Chinese authorities have drawn global attentions for building re-education camps in Xinjiang. Atajurt Kazakh Human Rights, a Kazakh civil organization, has volunteered to disclose the inside stories about the Xinjiang Re-education camps and to assist the Kazakh, Uighur, and Kirgiz people in Xinjiang in finding missing or imprisoned relatives and friends. Recently, a pro-Beijing local Chinese group in Kazakhstan filed a lawsuit against Atajurt, charging the organization and its founder Serikzhan Bilash with “destroying the friendship between China and Kazakhstan.” It asked the court to declare Atajurt an illegal organization.
According to Radio Free Asia, Atajurt obtained a plethora of information regarding the Chinese government’s ethnic policies and practices in Xinjiang, including burning The Koran, demolishing mosques, prohibiting ethnic minorities from holding traditional weddings or funerals, and even sentencing Imams or causing Imams to die in prison. This information has drawn attention from the United States, the United Nations, and the European Union.

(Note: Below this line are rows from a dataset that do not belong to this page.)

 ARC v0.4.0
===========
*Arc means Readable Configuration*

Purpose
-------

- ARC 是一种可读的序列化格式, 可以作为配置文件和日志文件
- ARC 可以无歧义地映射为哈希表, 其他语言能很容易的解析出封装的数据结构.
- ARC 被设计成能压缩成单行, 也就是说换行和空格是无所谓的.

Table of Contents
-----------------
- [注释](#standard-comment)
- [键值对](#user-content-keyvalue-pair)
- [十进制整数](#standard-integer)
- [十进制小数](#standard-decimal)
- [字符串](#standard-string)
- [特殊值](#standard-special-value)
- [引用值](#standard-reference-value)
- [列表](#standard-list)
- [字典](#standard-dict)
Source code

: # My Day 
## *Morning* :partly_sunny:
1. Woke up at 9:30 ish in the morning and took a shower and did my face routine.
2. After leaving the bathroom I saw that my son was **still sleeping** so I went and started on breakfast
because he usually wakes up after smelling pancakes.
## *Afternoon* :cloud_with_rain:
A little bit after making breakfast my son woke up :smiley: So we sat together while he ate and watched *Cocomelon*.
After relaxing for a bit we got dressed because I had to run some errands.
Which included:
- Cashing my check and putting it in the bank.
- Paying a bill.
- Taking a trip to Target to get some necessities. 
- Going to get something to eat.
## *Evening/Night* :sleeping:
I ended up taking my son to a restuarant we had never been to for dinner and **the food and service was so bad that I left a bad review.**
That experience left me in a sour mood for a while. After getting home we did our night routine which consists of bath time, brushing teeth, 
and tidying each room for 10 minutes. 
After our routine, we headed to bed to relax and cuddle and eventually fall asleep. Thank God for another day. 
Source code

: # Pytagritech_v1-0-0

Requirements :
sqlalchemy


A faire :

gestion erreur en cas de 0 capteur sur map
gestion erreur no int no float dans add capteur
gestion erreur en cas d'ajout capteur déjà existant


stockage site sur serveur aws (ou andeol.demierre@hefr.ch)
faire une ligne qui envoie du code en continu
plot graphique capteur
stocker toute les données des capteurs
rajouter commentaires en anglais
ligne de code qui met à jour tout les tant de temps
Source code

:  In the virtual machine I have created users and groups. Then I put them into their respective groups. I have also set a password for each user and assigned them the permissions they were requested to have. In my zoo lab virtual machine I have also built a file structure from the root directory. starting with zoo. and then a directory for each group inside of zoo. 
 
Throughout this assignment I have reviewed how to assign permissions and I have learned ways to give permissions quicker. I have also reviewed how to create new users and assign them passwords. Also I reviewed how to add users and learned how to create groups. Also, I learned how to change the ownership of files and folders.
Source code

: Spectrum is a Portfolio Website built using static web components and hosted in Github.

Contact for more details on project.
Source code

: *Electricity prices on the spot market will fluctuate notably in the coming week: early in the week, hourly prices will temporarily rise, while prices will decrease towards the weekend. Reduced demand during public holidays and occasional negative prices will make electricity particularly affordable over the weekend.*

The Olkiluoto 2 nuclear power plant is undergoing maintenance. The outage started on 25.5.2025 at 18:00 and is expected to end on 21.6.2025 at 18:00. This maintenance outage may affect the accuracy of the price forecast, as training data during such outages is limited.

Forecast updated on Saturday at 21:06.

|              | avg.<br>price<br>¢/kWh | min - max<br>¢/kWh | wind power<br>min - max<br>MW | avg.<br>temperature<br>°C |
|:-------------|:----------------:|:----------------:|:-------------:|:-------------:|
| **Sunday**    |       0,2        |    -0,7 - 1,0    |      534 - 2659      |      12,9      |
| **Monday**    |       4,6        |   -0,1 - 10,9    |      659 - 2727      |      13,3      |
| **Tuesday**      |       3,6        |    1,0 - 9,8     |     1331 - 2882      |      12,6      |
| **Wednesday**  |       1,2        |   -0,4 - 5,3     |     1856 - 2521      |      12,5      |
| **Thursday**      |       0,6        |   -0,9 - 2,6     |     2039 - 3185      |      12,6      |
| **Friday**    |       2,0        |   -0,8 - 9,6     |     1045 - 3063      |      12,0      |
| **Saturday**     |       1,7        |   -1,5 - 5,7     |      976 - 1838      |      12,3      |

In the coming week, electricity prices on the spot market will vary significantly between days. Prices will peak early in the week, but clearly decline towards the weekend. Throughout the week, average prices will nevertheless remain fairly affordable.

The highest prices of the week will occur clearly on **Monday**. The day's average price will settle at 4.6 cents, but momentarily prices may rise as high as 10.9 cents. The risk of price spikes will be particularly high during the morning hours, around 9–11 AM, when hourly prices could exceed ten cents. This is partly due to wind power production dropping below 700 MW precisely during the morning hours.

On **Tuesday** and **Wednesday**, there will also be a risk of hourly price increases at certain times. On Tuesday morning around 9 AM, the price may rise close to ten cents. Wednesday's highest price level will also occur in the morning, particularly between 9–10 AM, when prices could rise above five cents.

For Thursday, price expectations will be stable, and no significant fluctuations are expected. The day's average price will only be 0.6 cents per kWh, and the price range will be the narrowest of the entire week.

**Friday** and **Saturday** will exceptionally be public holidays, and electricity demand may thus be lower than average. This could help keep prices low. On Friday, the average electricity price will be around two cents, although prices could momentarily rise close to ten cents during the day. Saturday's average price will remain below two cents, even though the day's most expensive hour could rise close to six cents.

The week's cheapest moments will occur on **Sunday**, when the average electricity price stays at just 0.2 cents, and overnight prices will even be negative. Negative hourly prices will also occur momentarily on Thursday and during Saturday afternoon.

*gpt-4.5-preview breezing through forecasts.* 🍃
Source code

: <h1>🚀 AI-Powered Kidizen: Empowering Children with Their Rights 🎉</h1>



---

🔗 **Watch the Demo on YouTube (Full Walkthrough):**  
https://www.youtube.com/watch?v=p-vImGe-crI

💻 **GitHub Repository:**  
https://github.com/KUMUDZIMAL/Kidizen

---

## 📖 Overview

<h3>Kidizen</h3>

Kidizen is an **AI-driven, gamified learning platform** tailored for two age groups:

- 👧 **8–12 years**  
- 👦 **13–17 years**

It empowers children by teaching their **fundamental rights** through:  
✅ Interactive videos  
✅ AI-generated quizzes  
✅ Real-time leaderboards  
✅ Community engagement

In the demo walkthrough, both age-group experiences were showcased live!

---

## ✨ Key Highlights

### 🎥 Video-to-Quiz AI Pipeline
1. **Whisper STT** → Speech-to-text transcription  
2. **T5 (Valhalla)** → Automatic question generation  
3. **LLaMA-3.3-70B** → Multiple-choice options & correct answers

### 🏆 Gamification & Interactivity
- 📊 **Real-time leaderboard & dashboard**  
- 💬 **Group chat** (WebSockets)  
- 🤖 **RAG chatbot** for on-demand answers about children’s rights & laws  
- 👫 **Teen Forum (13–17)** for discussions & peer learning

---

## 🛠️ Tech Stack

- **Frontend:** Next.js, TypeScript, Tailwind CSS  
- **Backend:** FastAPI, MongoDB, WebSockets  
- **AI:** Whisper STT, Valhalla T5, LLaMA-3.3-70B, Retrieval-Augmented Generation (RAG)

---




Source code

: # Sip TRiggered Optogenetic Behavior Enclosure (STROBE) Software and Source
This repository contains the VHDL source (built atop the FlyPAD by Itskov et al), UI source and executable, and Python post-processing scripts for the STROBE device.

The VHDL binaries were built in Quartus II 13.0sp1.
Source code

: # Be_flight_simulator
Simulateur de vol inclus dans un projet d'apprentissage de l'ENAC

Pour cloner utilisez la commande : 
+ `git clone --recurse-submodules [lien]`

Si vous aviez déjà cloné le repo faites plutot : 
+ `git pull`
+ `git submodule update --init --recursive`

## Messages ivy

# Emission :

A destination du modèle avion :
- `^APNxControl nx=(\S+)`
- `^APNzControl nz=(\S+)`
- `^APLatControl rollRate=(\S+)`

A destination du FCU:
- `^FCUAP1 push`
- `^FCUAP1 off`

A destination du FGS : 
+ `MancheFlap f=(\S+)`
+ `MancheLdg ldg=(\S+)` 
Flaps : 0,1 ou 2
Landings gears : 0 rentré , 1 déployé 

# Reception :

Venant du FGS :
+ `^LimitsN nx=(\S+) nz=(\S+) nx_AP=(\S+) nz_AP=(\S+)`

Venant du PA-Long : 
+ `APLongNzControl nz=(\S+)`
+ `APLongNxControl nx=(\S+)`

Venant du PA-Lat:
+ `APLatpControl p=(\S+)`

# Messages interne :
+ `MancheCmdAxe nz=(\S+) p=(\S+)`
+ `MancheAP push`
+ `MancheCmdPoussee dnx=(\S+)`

It has been said that the 37-member “patriotic overseas Chinese” group has close ties with the Chinese Embassy. According to Serikzhan, these people have participated in a number of social events that the Chinese Embassy organized in Kazakhstan, such as the annual “National Day” dinner, and they also attended the Chinese People’s Political Consultative Conference (held in Beijing). He said that, “Their purpose is to stop us from organizing activities and stop us from continuing to collect information and evidence about the Xinjiang ‘re-education’ concentration camps.”